真锋
永远保持一颗学习和专注的心
嵌入式视觉笔记

目标检测基本概念与性能评价指标计算

前言

不同的问题和不同的数据集都会有不同的模型评价指标,比如分类问题,数据集类别平衡的情况下可以使用准确率作为评价指标,但是现实中的数据集几乎都是类别不平衡的,所以一般都是采用 AP 作为评价指标,分别计算每个类别的 AP,再计算mAP

anchors

所谓 anchors,实际上就是一组由 generate_anchors.py 生成的矩形框。其中每行的4个值 (x1,y1,x2,y2) 表矩形左上和右下角点坐标。9个矩形共有3种形状,长宽比为大约为 {1:1, 1:2, 2:1} 三种, 实际上通过anchors就引入了检测中常用到的多尺度方法。

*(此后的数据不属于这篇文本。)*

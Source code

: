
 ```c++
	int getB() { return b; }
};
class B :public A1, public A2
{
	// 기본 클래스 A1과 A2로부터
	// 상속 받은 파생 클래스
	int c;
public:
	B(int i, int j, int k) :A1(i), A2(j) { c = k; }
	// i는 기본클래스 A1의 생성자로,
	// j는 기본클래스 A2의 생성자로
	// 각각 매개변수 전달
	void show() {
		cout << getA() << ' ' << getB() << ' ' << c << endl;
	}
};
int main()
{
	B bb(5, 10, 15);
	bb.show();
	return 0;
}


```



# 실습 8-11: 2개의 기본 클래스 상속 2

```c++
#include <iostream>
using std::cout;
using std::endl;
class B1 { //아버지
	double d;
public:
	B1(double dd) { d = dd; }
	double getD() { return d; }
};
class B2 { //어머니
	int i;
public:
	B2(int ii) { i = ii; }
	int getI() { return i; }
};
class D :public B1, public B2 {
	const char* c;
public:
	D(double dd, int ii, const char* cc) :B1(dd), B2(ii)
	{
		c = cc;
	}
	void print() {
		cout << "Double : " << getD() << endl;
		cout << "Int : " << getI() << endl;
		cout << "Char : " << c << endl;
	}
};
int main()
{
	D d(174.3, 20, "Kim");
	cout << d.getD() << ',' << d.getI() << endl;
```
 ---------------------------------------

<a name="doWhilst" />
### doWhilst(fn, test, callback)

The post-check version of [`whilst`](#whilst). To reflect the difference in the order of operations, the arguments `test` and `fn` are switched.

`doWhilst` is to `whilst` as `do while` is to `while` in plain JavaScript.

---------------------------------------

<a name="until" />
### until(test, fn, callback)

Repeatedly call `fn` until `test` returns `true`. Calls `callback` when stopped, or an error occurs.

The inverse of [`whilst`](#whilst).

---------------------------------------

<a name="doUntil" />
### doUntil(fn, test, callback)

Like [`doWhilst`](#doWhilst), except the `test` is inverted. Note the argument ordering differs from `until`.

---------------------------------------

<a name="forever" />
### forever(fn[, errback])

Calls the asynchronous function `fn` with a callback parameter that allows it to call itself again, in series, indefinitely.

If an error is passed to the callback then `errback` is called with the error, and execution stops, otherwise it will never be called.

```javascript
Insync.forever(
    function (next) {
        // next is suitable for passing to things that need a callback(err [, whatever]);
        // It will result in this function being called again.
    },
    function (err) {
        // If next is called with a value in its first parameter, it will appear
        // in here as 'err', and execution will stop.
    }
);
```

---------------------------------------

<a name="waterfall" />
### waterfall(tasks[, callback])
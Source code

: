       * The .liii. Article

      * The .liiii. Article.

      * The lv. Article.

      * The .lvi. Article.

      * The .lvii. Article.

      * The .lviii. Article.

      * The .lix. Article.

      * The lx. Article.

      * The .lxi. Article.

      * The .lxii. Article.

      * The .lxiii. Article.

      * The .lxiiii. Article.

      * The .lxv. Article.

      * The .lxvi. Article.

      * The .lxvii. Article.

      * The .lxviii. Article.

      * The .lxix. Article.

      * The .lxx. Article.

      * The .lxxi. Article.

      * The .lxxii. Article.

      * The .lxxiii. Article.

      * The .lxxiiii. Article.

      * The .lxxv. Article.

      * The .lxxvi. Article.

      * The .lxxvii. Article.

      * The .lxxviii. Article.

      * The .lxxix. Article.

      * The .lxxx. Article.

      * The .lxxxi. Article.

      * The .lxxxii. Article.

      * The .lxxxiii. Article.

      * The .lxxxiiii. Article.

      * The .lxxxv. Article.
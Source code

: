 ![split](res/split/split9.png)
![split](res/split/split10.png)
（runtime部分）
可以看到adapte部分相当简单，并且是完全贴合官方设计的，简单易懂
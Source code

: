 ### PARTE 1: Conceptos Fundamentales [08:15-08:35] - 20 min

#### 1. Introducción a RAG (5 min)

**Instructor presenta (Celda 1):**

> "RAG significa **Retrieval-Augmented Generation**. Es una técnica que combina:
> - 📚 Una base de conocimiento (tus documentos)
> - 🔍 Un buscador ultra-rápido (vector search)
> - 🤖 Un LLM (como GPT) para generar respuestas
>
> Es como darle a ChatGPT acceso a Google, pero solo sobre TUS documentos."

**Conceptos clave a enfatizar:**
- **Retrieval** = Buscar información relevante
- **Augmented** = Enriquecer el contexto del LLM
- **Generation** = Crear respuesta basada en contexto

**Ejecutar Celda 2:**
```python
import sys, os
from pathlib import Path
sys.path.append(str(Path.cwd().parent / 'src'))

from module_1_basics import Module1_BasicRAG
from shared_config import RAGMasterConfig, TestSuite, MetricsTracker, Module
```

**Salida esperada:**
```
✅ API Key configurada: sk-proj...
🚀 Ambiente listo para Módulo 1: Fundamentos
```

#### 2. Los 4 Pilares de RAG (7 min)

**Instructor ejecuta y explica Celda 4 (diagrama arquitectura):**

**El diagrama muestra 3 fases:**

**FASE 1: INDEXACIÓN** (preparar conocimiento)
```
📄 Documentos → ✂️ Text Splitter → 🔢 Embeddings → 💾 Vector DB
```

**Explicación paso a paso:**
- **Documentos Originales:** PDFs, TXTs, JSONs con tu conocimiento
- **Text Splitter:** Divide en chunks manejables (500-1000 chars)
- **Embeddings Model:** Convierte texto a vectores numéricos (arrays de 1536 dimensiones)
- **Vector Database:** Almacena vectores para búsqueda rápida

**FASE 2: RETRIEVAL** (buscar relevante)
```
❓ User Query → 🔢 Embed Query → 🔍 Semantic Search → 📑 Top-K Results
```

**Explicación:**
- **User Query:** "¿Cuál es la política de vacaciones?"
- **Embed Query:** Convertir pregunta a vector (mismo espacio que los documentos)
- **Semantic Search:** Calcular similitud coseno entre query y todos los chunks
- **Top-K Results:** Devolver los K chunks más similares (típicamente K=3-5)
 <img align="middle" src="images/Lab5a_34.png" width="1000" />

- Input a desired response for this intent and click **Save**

generate_anchors.py的代码如下:

import numpy as np
import six
from six import __init__  # 兼容python2和python3模块


def generate_anchor_base(base_size=16, ratios=[0.5, 1, 2],
                         anchor_scales=[8, 16, 32]):
    """Generate anchor base windows by enumerating aspect ratio and scales.

    Generate anchors that are scaled and modified to the given aspect ratios.
    Area of a scaled anchor is preserved when modifying to the given aspect
    ratio.

    :obj:`R = len(ratios) * len(anchor_scales)` anchors are generated by this
    function.
    The :obj:`i * len(anchor_scales) + j` th anchor corresponds to an anchor
    generated by :obj:`ratios[i]` and :obj:`anchor_scales[j]`.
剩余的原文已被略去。